Look for the string "arbol" in the data below, and copy each line that holds it.

>>>>>

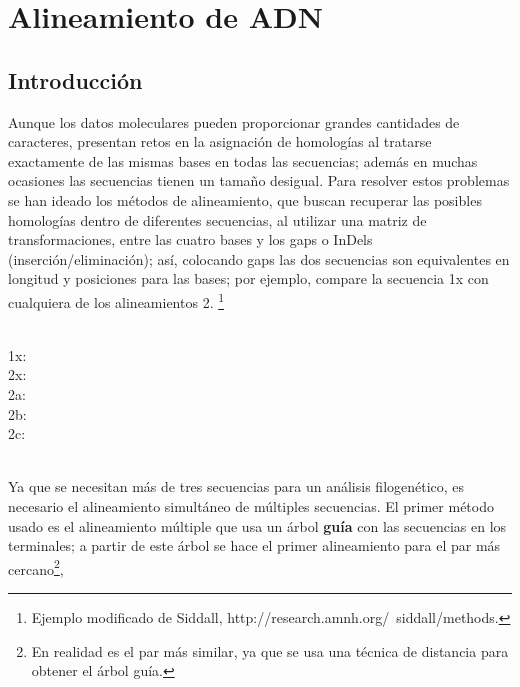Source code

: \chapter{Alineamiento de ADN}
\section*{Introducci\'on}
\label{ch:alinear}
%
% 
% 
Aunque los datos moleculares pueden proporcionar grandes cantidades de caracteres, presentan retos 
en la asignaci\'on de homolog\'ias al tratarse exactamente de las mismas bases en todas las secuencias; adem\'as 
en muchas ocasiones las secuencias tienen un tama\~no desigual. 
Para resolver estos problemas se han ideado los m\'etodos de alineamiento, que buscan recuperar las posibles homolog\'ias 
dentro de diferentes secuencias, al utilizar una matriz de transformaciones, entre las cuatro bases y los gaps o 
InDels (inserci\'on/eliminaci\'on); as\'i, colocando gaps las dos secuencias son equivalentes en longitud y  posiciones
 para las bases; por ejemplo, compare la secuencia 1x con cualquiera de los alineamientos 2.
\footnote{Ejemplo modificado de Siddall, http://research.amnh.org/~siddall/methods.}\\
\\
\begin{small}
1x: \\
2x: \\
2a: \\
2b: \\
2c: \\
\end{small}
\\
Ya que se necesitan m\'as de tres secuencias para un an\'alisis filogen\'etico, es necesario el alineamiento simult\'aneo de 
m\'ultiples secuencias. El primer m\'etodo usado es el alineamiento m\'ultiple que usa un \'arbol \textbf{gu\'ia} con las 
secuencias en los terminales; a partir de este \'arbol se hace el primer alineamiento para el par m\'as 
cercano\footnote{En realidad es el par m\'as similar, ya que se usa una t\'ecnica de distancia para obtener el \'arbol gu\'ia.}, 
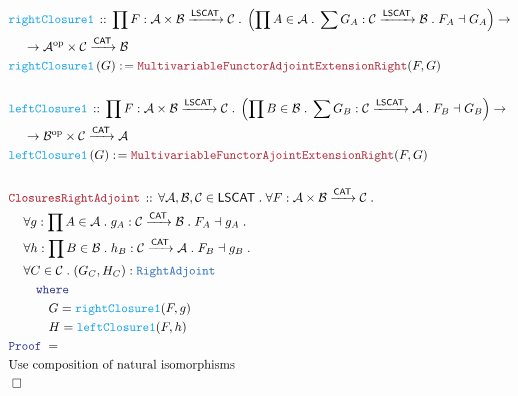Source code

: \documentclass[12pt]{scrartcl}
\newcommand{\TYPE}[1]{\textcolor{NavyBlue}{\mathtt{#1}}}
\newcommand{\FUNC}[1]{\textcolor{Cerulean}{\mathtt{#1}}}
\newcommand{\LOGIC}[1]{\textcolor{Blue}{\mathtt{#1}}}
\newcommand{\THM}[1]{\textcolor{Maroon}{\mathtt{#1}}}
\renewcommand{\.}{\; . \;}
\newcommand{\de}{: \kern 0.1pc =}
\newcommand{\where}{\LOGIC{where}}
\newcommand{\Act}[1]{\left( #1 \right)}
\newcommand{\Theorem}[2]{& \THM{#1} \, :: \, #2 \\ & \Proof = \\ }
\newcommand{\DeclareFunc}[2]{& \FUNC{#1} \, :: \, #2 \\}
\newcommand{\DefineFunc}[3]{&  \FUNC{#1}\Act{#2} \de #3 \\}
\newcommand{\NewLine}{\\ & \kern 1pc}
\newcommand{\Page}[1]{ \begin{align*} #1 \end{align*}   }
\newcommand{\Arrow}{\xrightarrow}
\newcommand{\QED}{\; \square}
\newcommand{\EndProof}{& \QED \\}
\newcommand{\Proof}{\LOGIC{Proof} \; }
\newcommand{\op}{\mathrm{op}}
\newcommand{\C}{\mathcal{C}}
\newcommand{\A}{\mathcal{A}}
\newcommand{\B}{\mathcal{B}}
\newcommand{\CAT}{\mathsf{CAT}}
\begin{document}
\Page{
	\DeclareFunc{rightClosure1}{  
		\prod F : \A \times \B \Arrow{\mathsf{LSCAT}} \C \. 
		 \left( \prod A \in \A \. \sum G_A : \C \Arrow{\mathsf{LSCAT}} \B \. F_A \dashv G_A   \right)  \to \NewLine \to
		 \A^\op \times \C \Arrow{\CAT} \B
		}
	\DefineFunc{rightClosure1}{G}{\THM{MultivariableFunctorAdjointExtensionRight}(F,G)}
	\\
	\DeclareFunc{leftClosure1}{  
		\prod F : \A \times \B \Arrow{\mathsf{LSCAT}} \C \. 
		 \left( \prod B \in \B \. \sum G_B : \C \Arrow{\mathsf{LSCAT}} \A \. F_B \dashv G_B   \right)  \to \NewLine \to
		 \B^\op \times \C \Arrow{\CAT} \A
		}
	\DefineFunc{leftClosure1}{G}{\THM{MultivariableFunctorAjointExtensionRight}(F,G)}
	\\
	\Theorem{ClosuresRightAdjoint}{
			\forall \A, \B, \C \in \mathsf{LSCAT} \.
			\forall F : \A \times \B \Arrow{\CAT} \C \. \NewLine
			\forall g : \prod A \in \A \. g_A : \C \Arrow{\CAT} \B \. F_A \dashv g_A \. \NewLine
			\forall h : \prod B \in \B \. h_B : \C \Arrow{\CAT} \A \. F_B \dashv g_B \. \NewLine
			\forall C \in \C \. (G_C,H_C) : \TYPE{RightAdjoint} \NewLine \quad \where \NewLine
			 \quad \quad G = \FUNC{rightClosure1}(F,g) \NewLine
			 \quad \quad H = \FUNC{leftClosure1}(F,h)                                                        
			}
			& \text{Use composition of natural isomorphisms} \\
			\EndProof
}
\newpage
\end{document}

<<<<<

__Exercise output__:
m\'ultiples secuencias. El primer m\'etodo usado es el alineamiento m\'ultiple que usa un \'arbol \textbf{gu\'ia} con las 
secuencias en los terminales; a partir de este \'arbol se hace el primer alineamiento para el par m\'as 
cercano\footnote{En realidad es el par m\'as similar, ya que se usa una t\'ecnica de distancia para obtener el \'arbol gu\'ia.}, 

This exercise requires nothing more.